L’immissione nel nostro ordinamento, a far data dal 20 aprile 2013, dell’istituto dell’accesso civico è troppo recente e limitata nel tempo per poter procedere ad una valutazione obiettiva degli effetti prodotti dalla sua concreta applicazione. Tuttavia, pur in assenza ancora di una adeguata casistica giurisprudenziale, si possono comunque individuare taluni problemi aperti dalle novità normative introdotte dall’art. 5, d.lgs. n. 33/2013, che, già all’indomani della sua pubblicazione, hanno suscitato un vivace dibattito nei commentatori più attenti.

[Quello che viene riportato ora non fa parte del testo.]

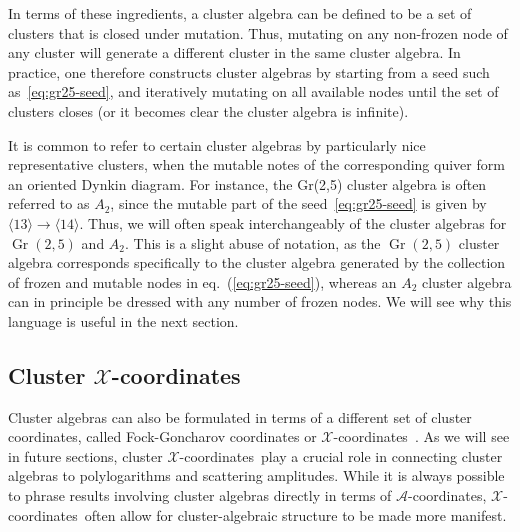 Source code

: \documentclass[11pt]{article}
\DeclareMathOperator{\Gr}{Gr}
\def\ket#1{\langle #1 \rangle}
\def\x{\mathcal{X}}
\def\xcoords{$\mathcal{X}$-coordinates}
\def\acoords{$\mathcal{A}$-coordinates}
\begin{document}
In terms of these ingredients, a cluster algebra can be defined to be a set of clusters that is closed under mutation. Thus, mutating on any non-frozen node of any cluster will generate a different cluster in the same cluster algebra. In practice, one therefore constructs cluster algebras by starting from a seed such as~\eqref{eq:gr25-seed}, and iteratively mutating on all available nodes until the set of clusters closes (or it becomes clear the cluster algebra is infinite). 

It is common to refer to certain cluster algebras by particularly nice representative clusters, when the mutable notes of the corresponding quiver form an oriented Dynkin diagram. For instance, the Gr(2,5) cluster algebra is often referred to as  $A_2$, since the mutable part of the seed~\eqref{eq:gr25-seed} is given by $\ket{13}\to\ket{14}$. Thus, we will often speak interchangeably of the cluster algebras for $\Gr(2,5)$ and $A_2$. This is a slight abuse of notation, as the $\Gr(2,5)$ cluster algebra corresponds specifically to the cluster algebra generated by the collection of frozen and mutable nodes in eq.~(\ref{eq:gr25-seed}), whereas an $A_2$ cluster algebra can in principle be dressed with any number of frozen nodes. We will see why this language is useful in the next section.

\subsection{Cluster \texorpdfstring{$\mathcal{X}$}{X}-coordinates}

Cluster algebras can also be formulated in terms of a different set of cluster coordinates, called Fock-Goncharov coordinates or $\x$-coordinates~\cite{FG03b}. As we will see in future sections, cluster \xcoords\ play a crucial role in connecting cluster algebras to polylogarithms and scattering amplitudes. While it is always possible to phrase results involving cluster algebras directly in terms of \acoords, \xcoords\ often allow for cluster-algebraic structure to be made more manifest. 
\end{document}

La prima e più immediata osservazione critica al testo in esame è relativa ad un possibile profilo di incostituzionalità derivante dall’introduzione dell’accesso civico nell’esercizio di un eccesso di delega da parte del Governo, in quanto non contemplato in nessuna delle specifiche disposizioni della legge di delega. Infatti, l’art. 1, co. 35, della l. n. 190/2012, nell’indicare i principi ed i criteri direttivi riportati nelle lettere da a) ad h), non menziona l’istituto dell’accesso civico quale nuova figura da inserire nel panorama normativo38, ponendo così in contrasto con il dettato dell’art. 76 Cost. l’intera disciplina recata dall’art. 5 del decreto, tanto più se si ritiene che introduca un’altra ipotesi di azione popolare, innovativa rispetto a quelle attualmente proponibili dinanzi all’autorità giudiziaria39. Anche se appare improbabile che una pubblica amministrazione sollevi un dubbio di incostituzionalità su una disposizione che promuove l’ingresso nel nostro ordinamento di uno strumento di partecipazione e controllo democratico a favore del cittadino – nell’interesse del quale la pubblica amministrazione stessa troverebbe la sua ontologica e teleologica ragione di esistenza – quale per l’appunto l’art. 5, cionondimeno resta comunque la consapevolezza di una potenziale e genetica afflizione patologica dell’istituto dell’accesso civico, che ne potrebbe affievolire la portata innovativa.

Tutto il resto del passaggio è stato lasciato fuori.